Modelo: Mewy

No hago la fotografía que quiero hacer. Mi estilo fotográfico no depende de mi voluntad, ni siquiera mi evolución. He estado compartiendo en redes fotografías antiguas y por unanimidad y sin consenso, resulta que mi antiguo trabajo gusta mucho más. No pasa nada. Tampoco está en mi alcance redirigir los gustos de los demás, ni siquiera redirigir al animal, a ese viento que trae y lleva una imagen tras otra sin rumbo ni intención. Ojalá se me amara más en esta fase fotográfica, pero ni yo misma elijo mis fotos, ellas me eligen a mí, yo sólo soy un canal de ese universo que sólo tiene como fin expresarme y mantenerme a flote en este mundo tan complicado para ser yo. Tan complicado para ser Leila Amat. Nunca había saboreado lo que es no sentirme vista como artista, pero llega en un momento muy dulce, porque desde que entendí que lo importante es disfrutar el proceso, entender que toda mi producción se va a perder en el tiempo, no me preocupa. Las fotos de antes eran de una etapa de mi vida en la que estaba muy perdida, muy rota y frágil. Y ahora no es que no me sienta perdida, pero en mí hay un sentimiento de haber retomado lo que se paralizó en el año 2011. Yo siento que mi vida desde año 2011 al 2024 no tiene sentido, que no tomé decisiones correctas en el letargo de los años. Por eso no llego a racionalizar por qué gustan más mis antiguas fotos, porque siento que sólo se están amando mis pedazos. Quizá rota era más rompedora y ahora que sólo me rasco las cicatrices, sólo produzco eso, cicatrices: parches de carne que os dicen “aquí dolió, aquí sanó”.

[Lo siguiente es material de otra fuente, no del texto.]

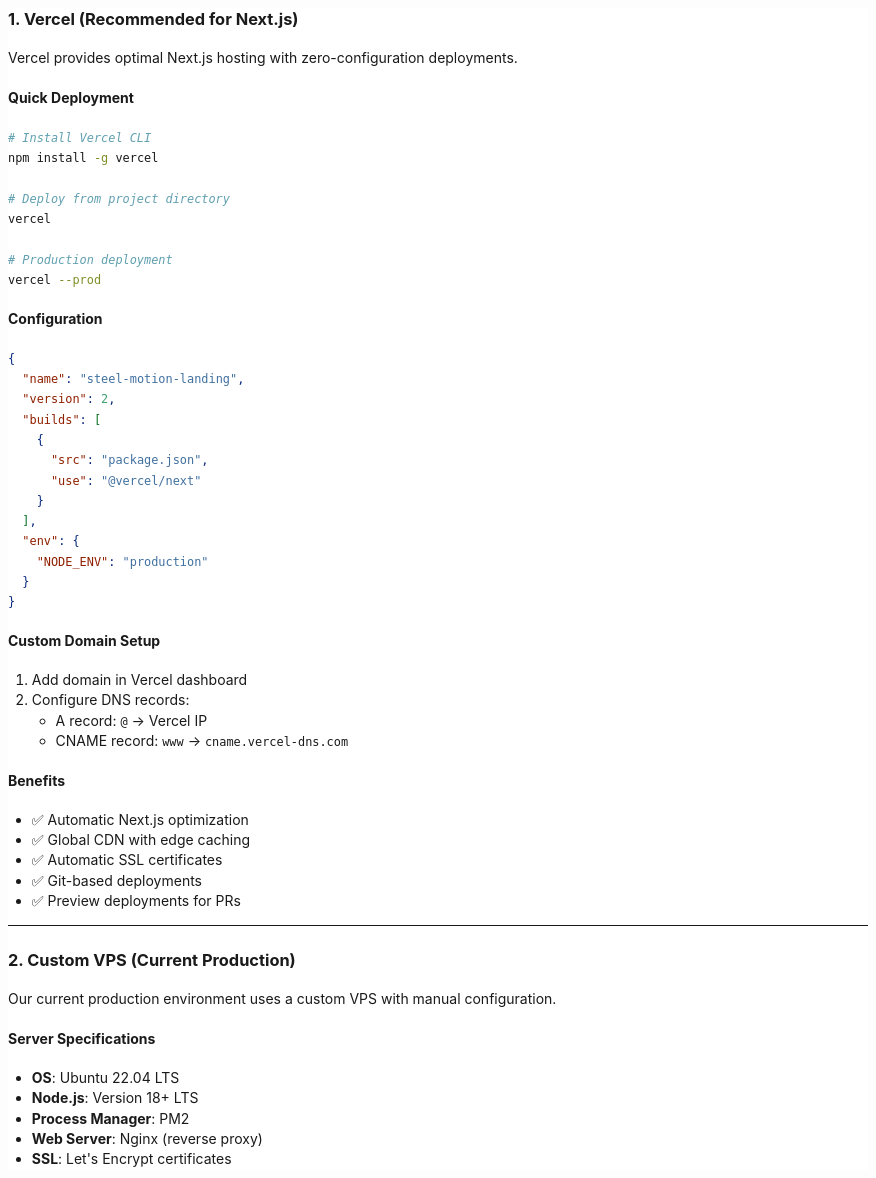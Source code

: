### 1. **Vercel (Recommended for Next.js)**

Vercel provides optimal Next.js hosting with zero-configuration deployments.

#### **Quick Deployment**
```bash
# Install Vercel CLI
npm install -g vercel

# Deploy from project directory
vercel

# Production deployment
vercel --prod
```

#### **Configuration**
```json
{
  "name": "steel-motion-landing",
  "version": 2,
  "builds": [
    {
      "src": "package.json",
      "use": "@vercel/next"
    }
  ],
  "env": {
    "NODE_ENV": "production"
  }
}
```

#### **Custom Domain Setup**
1. Add domain in Vercel dashboard
2. Configure DNS records:
   - A record: `@` → Vercel IP
   - CNAME record: `www` → `cname.vercel-dns.com`

#### **Benefits**
- ✅ Automatic Next.js optimization
- ✅ Global CDN with edge caching
- ✅ Automatic SSL certificates
- ✅ Git-based deployments
- ✅ Preview deployments for PRs

---

### 2. **Custom VPS (Current Production)**

Our current production environment uses a custom VPS with manual configuration.

#### **Server Specifications**
- **OS**: Ubuntu 22.04 LTS
- **Node.js**: Version 18+ LTS
- **Process Manager**: PM2
- **Web Server**: Nginx (reverse proxy)
- **SSL**: Let's Encrypt certificates
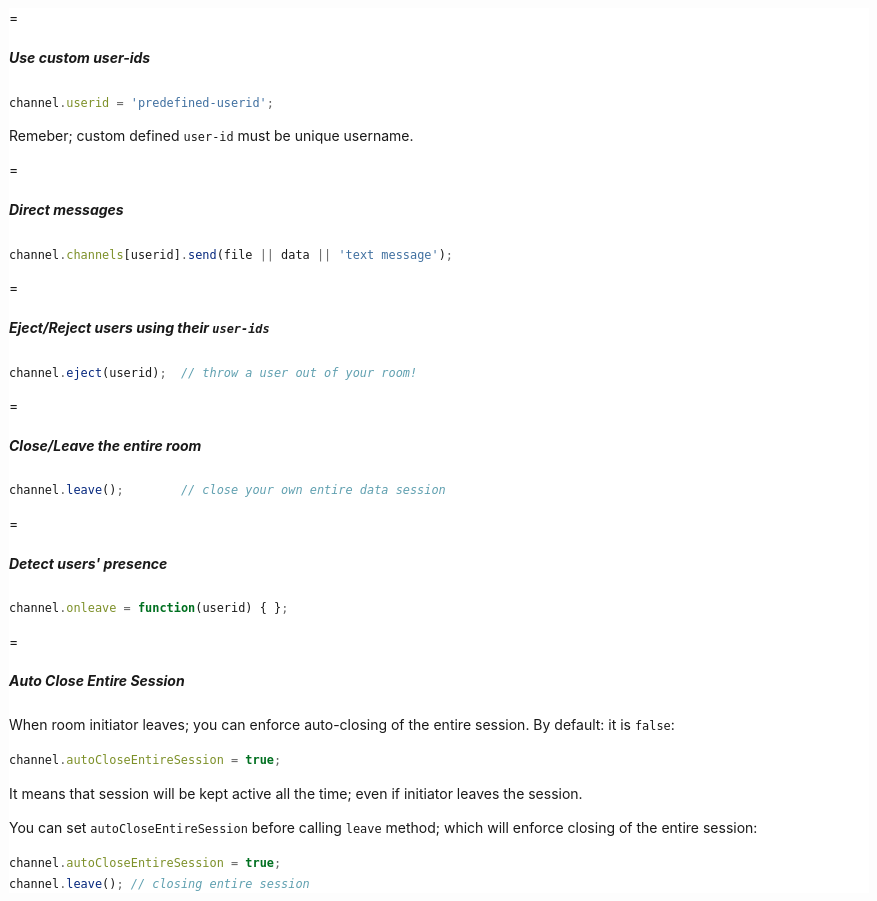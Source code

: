 =

##### Use custom user-ids

```javascript
channel.userid = 'predefined-userid';
```

Remeber; custom defined `user-id` must be unique username.

=

##### Direct messages

```javascript
channel.channels[userid].send(file || data || 'text message');
```

=

##### Eject/Reject users using their `user-ids`

```javascript
channel.eject(userid);  // throw a user out of your room!
```

=

##### Close/Leave the entire room

```javascript
channel.leave();        // close your own entire data session
```

=

##### Detect users' presence

```javascript
channel.onleave = function(userid) { };
```

=

##### Auto Close Entire Session

When room initiator leaves; you can enforce auto-closing of the entire session. By default: it is `false`:

```javascript
channel.autoCloseEntireSession = true;
```

It means that session will be kept active all the time; even if initiator leaves the session.

You can set `autoCloseEntireSession` before calling `leave` method; which will enforce closing of the entire session:

```javascript
channel.autoCloseEntireSession = true;
channel.leave(); // closing entire session
```
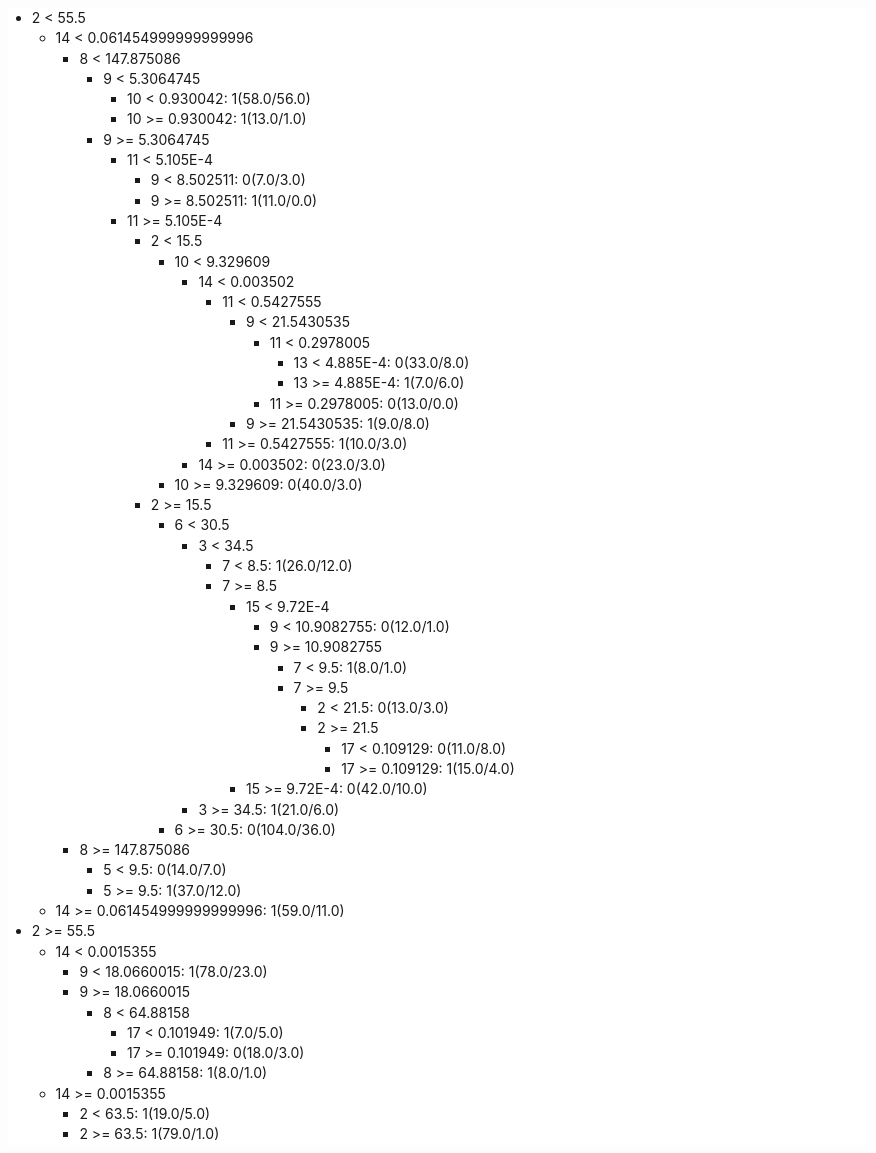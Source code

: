 * 2 < 55.5
	* 14 < 0.061454999999999996
		* 8 < 147.875086
			* 9 < 5.3064745
				* 10 < 0.930042: 1(58.0/56.0)
				* 10 >= 0.930042: 1(13.0/1.0)
			* 9 >= 5.3064745
				* 11 < 5.105E-4
					* 9 < 8.502511: 0(7.0/3.0)
					* 9 >= 8.502511: 1(11.0/0.0)
				* 11 >= 5.105E-4
					* 2 < 15.5
						* 10 < 9.329609
							* 14 < 0.003502
								* 11 < 0.5427555
									* 9 < 21.5430535
										* 11 < 0.2978005
											* 13 < 4.885E-4: 0(33.0/8.0)
											* 13 >= 4.885E-4: 1(7.0/6.0)
										* 11 >= 0.2978005: 0(13.0/0.0)
									* 9 >= 21.5430535: 1(9.0/8.0)
								* 11 >= 0.5427555: 1(10.0/3.0)
							* 14 >= 0.003502: 0(23.0/3.0)
						* 10 >= 9.329609: 0(40.0/3.0)
					* 2 >= 15.5
						* 6 < 30.5
							* 3 < 34.5
								* 7 < 8.5: 1(26.0/12.0)
								* 7 >= 8.5
									* 15 < 9.72E-4
										* 9 < 10.9082755: 0(12.0/1.0)
										* 9 >= 10.9082755
											* 7 < 9.5: 1(8.0/1.0)
											* 7 >= 9.5
												* 2 < 21.5: 0(13.0/3.0)
												* 2 >= 21.5
													* 17 < 0.109129: 0(11.0/8.0)
													* 17 >= 0.109129: 1(15.0/4.0)
									* 15 >= 9.72E-4: 0(42.0/10.0)
							* 3 >= 34.5: 1(21.0/6.0)
						* 6 >= 30.5: 0(104.0/36.0)
		* 8 >= 147.875086
			* 5 < 9.5: 0(14.0/7.0)
			* 5 >= 9.5: 1(37.0/12.0)
	* 14 >= 0.061454999999999996: 1(59.0/11.0)
* 2 >= 55.5
	* 14 < 0.0015355
		* 9 < 18.0660015: 1(78.0/23.0)
		* 9 >= 18.0660015
			* 8 < 64.88158
				* 17 < 0.101949: 1(7.0/5.0)
				* 17 >= 0.101949: 0(18.0/3.0)
			* 8 >= 64.88158: 1(8.0/1.0)
	* 14 >= 0.0015355
		* 2 < 63.5: 1(19.0/5.0)
		* 2 >= 63.5: 1(79.0/1.0)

Estaba en mi casa sola, editando una foto de mi Mewy, con una perrita roncando a cada lado, el otoño acariciando las ventanas, una infusión y Debussy de fondo. Mi jersey largo cayendo sobre mis muñecas y yo pensando «qué momento tan feliz y acogedor, qué a gusto estoy». Nunca pensé que una de mis metas más perfectas, fuera algo tan simple y sencillo.